§ Work to be completed
Without any pictures, print exactly the lines that run from the start of the data through the line containing "### Frameworks y Librerías".

§ Data supplied
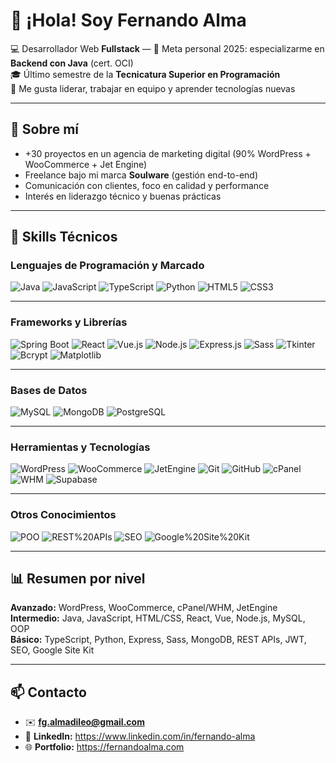 # 👋 ¡Hola! Soy Fernando Alma

💻 Desarrollador Web **Fullstack** — 🎯 Meta personal 2025: especializarme en **Backend con Java** (cert. OCI)  
🎓 Último semestre de la **Tecnicatura Superior en Programación**  
🧭 Me gusta liderar, trabajar en equipo y aprender tecnologías nuevas

---

## 🚀 Sobre mí
- +30 proyectos en un agencia de marketing digital (90% WordPress + WooCommerce + Jet Engine)
- Freelance bajo mi marca **Soulware** (gestión end-to-end)
- Comunicación con clientes, foco en calidad y performance
- Interés en liderazgo técnico y buenas prácticas

---

## 🧰 Skills Técnicos  

### Lenguajes de Programación y Marcado  
![Java](https://img.shields.io/badge/Java-%23ED8B00?style=for-the-badge&logo=openjdk&logoColor=white) ![JavaScript](https://img.shields.io/badge/JavaScript-%23F7DF1E?style=for-the-badge&logo=javascript&logoColor=black) ![TypeScript](https://img.shields.io/badge/TypeScript-%233178C6?style=for-the-badge&logo=typescript&logoColor=white) ![Python](https://img.shields.io/badge/Python-%233776AB?style=for-the-badge&logo=python&logoColor=white) ![HTML5](https://img.shields.io/badge/HTML5-%23E34F26?style=for-the-badge&logo=html5&logoColor=white) ![CSS3](https://img.shields.io/badge/CSS3-%231572B6?style=for-the-badge&logo=css3&logoColor=white)  

---

### Frameworks y Librerías  
![Spring Boot](https://img.shields.io/badge/Spring%20Boot-%236DB33F?style=for-the-badge&logo=springboot&logoColor=white) ![React](https://img.shields.io/badge/React-%2320232A?style=for-the-badge&logo=react&logoColor=61DAFB) ![Vue.js](https://img.shields.io/badge/Vue.js-%2335495E?style=for-the-badge&logo=vuedotjs&logoColor=4FC08D) ![Node.js](https://img.shields.io/badge/Node.js-%233C873A?style=for-the-badge&logo=node.js&logoColor=white) ![Express.js](https://img.shields.io/badge/Express.js-%23000000?style=for-the-badge&logo=express&logoColor=white) ![Sass](https://img.shields.io/badge/Sass-%23CC6699?style=for-the-badge&logo=sass&logoColor=white) ![Tkinter](https://img.shields.io/badge/Tkinter-%233776AB?style=for-the-badge&logo=python&logoColor=white) ![Bcrypt](https://img.shields.io/badge/Bcrypt-%23007396?style=for-the-badge) ![Matplotlib](https://img.shields.io/badge/Matplotlib-%23007ACC?style=for-the-badge&logo=python&logoColor=white)  

---

### Bases de Datos  
![MySQL](https://img.shields.io/badge/MySQL-%2300f?style=for-the-badge&logo=mysql&logoColor=white) ![MongoDB](https://img.shields.io/badge/MongoDB-%2347A248?style=for-the-badge&logo=mongodb&logoColor=white) ![PostgreSQL](https://img.shields.io/badge/PostgreSQL-%23336791?style=for-the-badge&logo=postgresql&logoColor=white)  

---

### Herramientas y Tecnologías  
![WordPress](https://img.shields.io/badge/WordPress-%2321759B?style=for-the-badge&logo=wordpress&logoColor=white) ![WooCommerce](https://img.shields.io/badge/WooCommerce-%2396588A?style=for-the-badge&logo=woocommerce&logoColor=white) ![JetEngine](https://img.shields.io/badge/JetEngine-%236C63FF?style=for-the-badge&logoColor=white) ![Git](https://img.shields.io/badge/Git-%23F05032?style=for-the-badge&logo=git&logoColor=white) ![GitHub](https://img.shields.io/badge/GitHub-%23181717?style=for-the-badge&logo=github&logoColor=white) ![cPanel](https://img.shields.io/badge/cPanel-%23FF6C2C?style=for-the-badge&logo=cpanel&logoColor=white) ![WHM](https://img.shields.io/badge/WHM-%23FF6C2C?style=for-the-badge&logoColor=white) ![Supabase](https://img.shields.io/badge/Supabase-%233FCF8E?style=for-the-badge&logo=supabase&logoColor=white)  

---

### Otros Conocimientos  
![POO](https://img.shields.io/badge/POO/OOP-%23007396?style=for-the-badge) ![REST%20APIs](https://img.shields.io/badge/REST%20APIs-%23007396?style=for-the-badge) ![SEO](https://img.shields.io/badge/SEO%20Básico-%234285F4?style=for-the-badge&logo=google&logoColor=white) ![Google%20Site%20Kit](https://img.shields.io/badge/Google%20Site%20Kit-%234285F4?style=for-the-badge&logo=google&logoColor=white)  


---

## 📊 Resumen por nivel
**Avanzado:** WordPress, WooCommerce, cPanel/WHM, JetEngine  
**Intermedio:** Java, JavaScript, HTML/CSS, React, Vue, Node.js, MySQL, OOP  
**Básico:** TypeScript, Python, Express, Sass, MongoDB, REST APIs, JWT, SEO, Google Site Kit


---

## 📫 Contacto
- ✉️ **fg.almadileo@gmail.com**
- 🔗 **LinkedIn:** https://www.linkedin.com/in/fernando-alma
- 🌐 **Portfolio:** https://fernandoalma.com
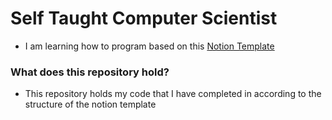 # Self Taught Computer Scientist
- I am learning how to program based on this [Notion Template](https://free-compsci-degree-imc.notion.site/The-Open-Source-Computer-Science-Degree-b799dc75720c48fcb602e58c0c103155)

### What does this repository hold?
- This repository holds my code that I have completed in according to the structure of the notion template
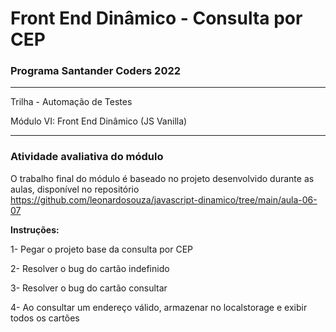 # Front End Dinâmico - Consulta por CEP

### Programa Santander Coders 2022
___
Trilha - Automação de Testes

Módulo VI: Front End Dinâmico (JS Vanilla)
___
### Atividade avaliativa do módulo

O trabalho final do módulo é baseado no projeto desenvolvido durante as aulas, disponível no repositório https://github.com/leonardosouza/javascript-dinamico/tree/main/aula-06-07

**Instruções:**

1- Pegar o projeto base da consulta por CEP

2- Resolver o bug do cartão indefinido

3- Resolver o bug do cartão consultar

4- Ao consultar um endereço válido, armazenar no localstorage e exibir todos os cartões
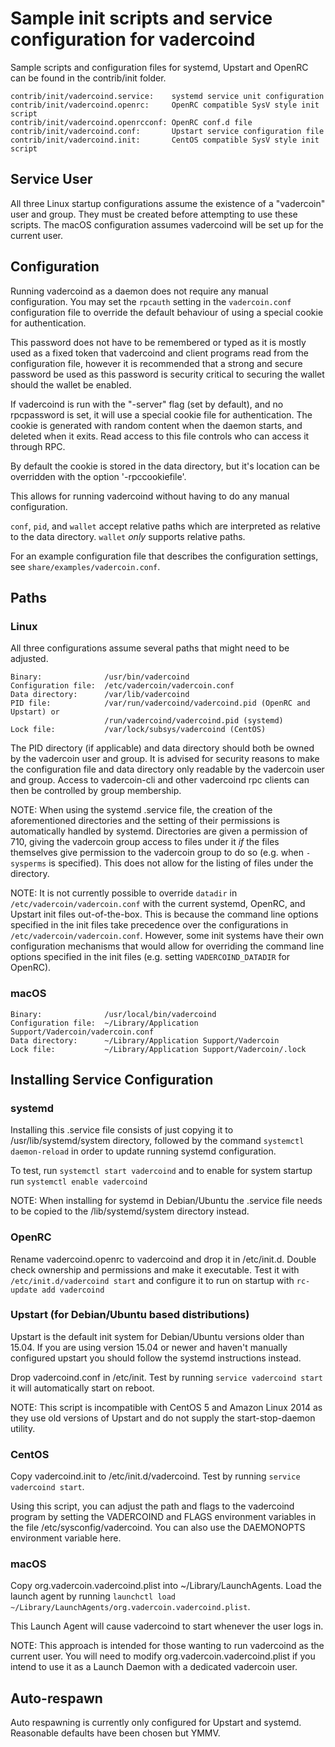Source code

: Sample init scripts and service configuration for vadercoind
===========================================================

Sample scripts and configuration files for systemd, Upstart and OpenRC
can be found in the contrib/init folder.

    contrib/init/vadercoind.service:    systemd service unit configuration
    contrib/init/vadercoind.openrc:     OpenRC compatible SysV style init script
    contrib/init/vadercoind.openrcconf: OpenRC conf.d file
    contrib/init/vadercoind.conf:       Upstart service configuration file
    contrib/init/vadercoind.init:       CentOS compatible SysV style init script

Service User
---------------------------------

All three Linux startup configurations assume the existence of a "vadercoin" user
and group.  They must be created before attempting to use these scripts.
The macOS configuration assumes vadercoind will be set up for the current user.

Configuration
---------------------------------

Running vadercoind as a daemon does not require any manual configuration. You may
set the `rpcauth` setting in the `vadercoin.conf` configuration file to override
the default behaviour of using a special cookie for authentication.

This password does not have to be remembered or typed as it is mostly used
as a fixed token that vadercoind and client programs read from the configuration
file, however it is recommended that a strong and secure password be used
as this password is security critical to securing the wallet should the
wallet be enabled.

If vadercoind is run with the "-server" flag (set by default), and no rpcpassword is set,
it will use a special cookie file for authentication. The cookie is generated with random
content when the daemon starts, and deleted when it exits. Read access to this file
controls who can access it through RPC.

By default the cookie is stored in the data directory, but it's location can be overridden
with the option '-rpccookiefile'.

This allows for running vadercoind without having to do any manual configuration.

`conf`, `pid`, and `wallet` accept relative paths which are interpreted as
relative to the data directory. `wallet` *only* supports relative paths.

For an example configuration file that describes the configuration settings,
see `share/examples/vadercoin.conf`.

Paths
---------------------------------

### Linux

All three configurations assume several paths that might need to be adjusted.

    Binary:              /usr/bin/vadercoind
    Configuration file:  /etc/vadercoin/vadercoin.conf
    Data directory:      /var/lib/vadercoind
    PID file:            /var/run/vadercoind/vadercoind.pid (OpenRC and Upstart) or
                         /run/vadercoind/vadercoind.pid (systemd)
    Lock file:           /var/lock/subsys/vadercoind (CentOS)

The PID directory (if applicable) and data directory should both be owned by the
vadercoin user and group. It is advised for security reasons to make the
configuration file and data directory only readable by the vadercoin user and
group. Access to vadercoin-cli and other vadercoind rpc clients can then be
controlled by group membership.

NOTE: When using the systemd .service file, the creation of the aforementioned
directories and the setting of their permissions is automatically handled by
systemd. Directories are given a permission of 710, giving the vadercoin group
access to files under it _if_ the files themselves give permission to the
vadercoin group to do so (e.g. when `-sysperms` is specified). This does not allow
for the listing of files under the directory.

NOTE: It is not currently possible to override `datadir` in
`/etc/vadercoin/vadercoin.conf` with the current systemd, OpenRC, and Upstart init
files out-of-the-box. This is because the command line options specified in the
init files take precedence over the configurations in
`/etc/vadercoin/vadercoin.conf`. However, some init systems have their own
configuration mechanisms that would allow for overriding the command line
options specified in the init files (e.g. setting `VADERCOIND_DATADIR` for
OpenRC).

### macOS

    Binary:              /usr/local/bin/vadercoind
    Configuration file:  ~/Library/Application Support/Vadercoin/vadercoin.conf
    Data directory:      ~/Library/Application Support/Vadercoin
    Lock file:           ~/Library/Application Support/Vadercoin/.lock

Installing Service Configuration
-----------------------------------

### systemd

Installing this .service file consists of just copying it to
/usr/lib/systemd/system directory, followed by the command
`systemctl daemon-reload` in order to update running systemd configuration.

To test, run `systemctl start vadercoind` and to enable for system startup run
`systemctl enable vadercoind`

NOTE: When installing for systemd in Debian/Ubuntu the .service file needs to be copied to the /lib/systemd/system directory instead.

### OpenRC

Rename vadercoind.openrc to vadercoind and drop it in /etc/init.d.  Double
check ownership and permissions and make it executable.  Test it with
`/etc/init.d/vadercoind start` and configure it to run on startup with
`rc-update add vadercoind`

### Upstart (for Debian/Ubuntu based distributions)

Upstart is the default init system for Debian/Ubuntu versions older than 15.04. If you are using version 15.04 or newer and haven't manually configured upstart you should follow the systemd instructions instead.

Drop vadercoind.conf in /etc/init.  Test by running `service vadercoind start`
it will automatically start on reboot.

NOTE: This script is incompatible with CentOS 5 and Amazon Linux 2014 as they
use old versions of Upstart and do not supply the start-stop-daemon utility.

### CentOS

Copy vadercoind.init to /etc/init.d/vadercoind. Test by running `service vadercoind start`.

Using this script, you can adjust the path and flags to the vadercoind program by
setting the VADERCOIND and FLAGS environment variables in the file
/etc/sysconfig/vadercoind. You can also use the DAEMONOPTS environment variable here.

### macOS

Copy org.vadercoin.vadercoind.plist into ~/Library/LaunchAgents. Load the launch agent by
running `launchctl load ~/Library/LaunchAgents/org.vadercoin.vadercoind.plist`.

This Launch Agent will cause vadercoind to start whenever the user logs in.

NOTE: This approach is intended for those wanting to run vadercoind as the current user.
You will need to modify org.vadercoin.vadercoind.plist if you intend to use it as a
Launch Daemon with a dedicated vadercoin user.

Auto-respawn
-----------------------------------

Auto respawning is currently only configured for Upstart and systemd.
Reasonable defaults have been chosen but YMMV.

§ Reply to the exercise
 # 👋 ¡Hola! Soy Fernando Alma

💻 Desarrollador Web **Fullstack** — 🎯 Meta personal 2025: especializarme en **Backend con Java** (cert. OCI)  
🎓 Último semestre de la **Tecnicatura Superior en Programación**  
🧭 Me gusta liderar, trabajar en equipo y aprender tecnologías nuevas

---

## 🚀 Sobre mí
- +30 proyectos en un agencia de marketing digital (90% WordPress + WooCommerce + Jet Engine)
- Freelance bajo mi marca **Soulware** (gestión end-to-end)
- Comunicación con clientes, foco en calidad y performance
- Interés en liderazgo técnico y buenas prácticas

---

## 🧰 Skills Técnicos  

### Lenguajes de Programación y Marcado  
![Java](https://img.shields.io/badge/Java-%23ED8B00?style=for-the-badge&logo=openjdk&logoColor=white) ![JavaScript](https://img.shields.io/badge/JavaScript-%23F7DF1E?style=for-the-badge&logo=javascript&logoColor=black) ![TypeScript](https://img.shields.io/badge/TypeScript-%233178C6?style=for-the-badge&logo=typescript&logoColor=white) ![Python](https://img.shields.io/badge/Python-%233776AB?style=for-the-badge&logo=python&logoColor=white) ![HTML5](https://img.shields.io/badge/HTML5-%23E34F26?style=for-the-badge&logo=html5&logoColor=white) ![CSS3](https://img.shields.io/badge/CSS3-%231572B6?style=for-the-badge&logo=css3&logoColor=white)  

---

### Frameworks y Librerías  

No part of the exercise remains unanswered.